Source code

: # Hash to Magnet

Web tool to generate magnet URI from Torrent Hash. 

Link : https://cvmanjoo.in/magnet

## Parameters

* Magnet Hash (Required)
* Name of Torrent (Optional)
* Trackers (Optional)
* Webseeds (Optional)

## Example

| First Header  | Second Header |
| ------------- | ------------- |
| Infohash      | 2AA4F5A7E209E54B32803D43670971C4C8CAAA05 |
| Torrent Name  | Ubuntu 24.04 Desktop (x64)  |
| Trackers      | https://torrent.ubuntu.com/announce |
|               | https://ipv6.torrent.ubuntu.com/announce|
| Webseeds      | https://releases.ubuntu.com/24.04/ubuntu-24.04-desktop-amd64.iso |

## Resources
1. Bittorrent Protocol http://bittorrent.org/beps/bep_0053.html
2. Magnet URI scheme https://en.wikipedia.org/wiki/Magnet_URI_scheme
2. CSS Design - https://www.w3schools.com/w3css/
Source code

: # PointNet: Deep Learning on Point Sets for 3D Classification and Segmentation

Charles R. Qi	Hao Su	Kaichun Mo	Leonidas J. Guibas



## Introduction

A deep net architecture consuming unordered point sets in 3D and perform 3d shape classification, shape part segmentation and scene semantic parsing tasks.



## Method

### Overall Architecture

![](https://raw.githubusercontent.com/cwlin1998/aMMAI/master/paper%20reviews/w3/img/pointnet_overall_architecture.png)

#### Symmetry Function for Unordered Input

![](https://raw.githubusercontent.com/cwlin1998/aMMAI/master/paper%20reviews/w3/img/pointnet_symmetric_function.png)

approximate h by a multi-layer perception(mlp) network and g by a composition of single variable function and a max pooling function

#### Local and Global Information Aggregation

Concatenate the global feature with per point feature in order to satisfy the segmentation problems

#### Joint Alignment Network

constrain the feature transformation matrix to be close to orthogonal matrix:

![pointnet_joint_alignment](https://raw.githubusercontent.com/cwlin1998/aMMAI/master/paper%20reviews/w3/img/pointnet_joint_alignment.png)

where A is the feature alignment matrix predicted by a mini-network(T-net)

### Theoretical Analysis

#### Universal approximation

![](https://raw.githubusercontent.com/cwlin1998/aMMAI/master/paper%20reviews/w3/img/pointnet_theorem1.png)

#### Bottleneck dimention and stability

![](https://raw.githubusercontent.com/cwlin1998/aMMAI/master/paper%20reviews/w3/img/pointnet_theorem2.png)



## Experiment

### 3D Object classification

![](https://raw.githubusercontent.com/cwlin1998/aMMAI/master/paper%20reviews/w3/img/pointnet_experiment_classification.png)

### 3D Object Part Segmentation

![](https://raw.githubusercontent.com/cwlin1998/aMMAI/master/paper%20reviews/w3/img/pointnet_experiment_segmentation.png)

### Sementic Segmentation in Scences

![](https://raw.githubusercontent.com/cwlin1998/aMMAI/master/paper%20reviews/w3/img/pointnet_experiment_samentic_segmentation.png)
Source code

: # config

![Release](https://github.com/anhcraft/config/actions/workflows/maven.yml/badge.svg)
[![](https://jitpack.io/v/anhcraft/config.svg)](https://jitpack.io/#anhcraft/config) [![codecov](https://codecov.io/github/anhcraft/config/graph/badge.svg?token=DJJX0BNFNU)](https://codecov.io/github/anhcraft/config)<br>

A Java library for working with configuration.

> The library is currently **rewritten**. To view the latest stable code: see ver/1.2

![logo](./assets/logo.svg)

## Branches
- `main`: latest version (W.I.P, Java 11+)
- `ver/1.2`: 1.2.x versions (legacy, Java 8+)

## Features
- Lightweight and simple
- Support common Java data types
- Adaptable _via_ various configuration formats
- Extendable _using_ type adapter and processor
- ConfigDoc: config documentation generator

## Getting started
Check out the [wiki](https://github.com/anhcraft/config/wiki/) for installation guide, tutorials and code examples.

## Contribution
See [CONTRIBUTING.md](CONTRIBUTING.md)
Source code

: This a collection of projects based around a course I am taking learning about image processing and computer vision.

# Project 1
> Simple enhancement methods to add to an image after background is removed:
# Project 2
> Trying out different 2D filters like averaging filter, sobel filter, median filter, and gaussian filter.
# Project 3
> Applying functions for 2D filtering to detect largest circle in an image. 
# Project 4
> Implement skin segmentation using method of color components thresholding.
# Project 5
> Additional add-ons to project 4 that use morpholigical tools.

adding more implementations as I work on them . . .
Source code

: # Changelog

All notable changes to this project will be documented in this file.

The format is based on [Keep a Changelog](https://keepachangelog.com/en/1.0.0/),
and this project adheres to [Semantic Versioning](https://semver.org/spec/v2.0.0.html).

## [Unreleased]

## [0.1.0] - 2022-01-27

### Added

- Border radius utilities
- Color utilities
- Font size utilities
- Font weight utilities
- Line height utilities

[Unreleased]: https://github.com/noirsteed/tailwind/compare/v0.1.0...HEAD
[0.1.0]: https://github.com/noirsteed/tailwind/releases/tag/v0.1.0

━━━━━━

* REQUIRED WORK *
Nothing but the lines from the one with "- Font weight utilities" to the last line of the data should appear in the answer, each exactly as it stands.

* RESULT *
- Font weight utilities
- Line height utilities

[Unreleased]: https://github.com/noirsteed/tailwind/compare/v0.1.0...HEAD
[0.1.0]: https://github.com/noirsteed/tailwind/releases/tag/v0.1.0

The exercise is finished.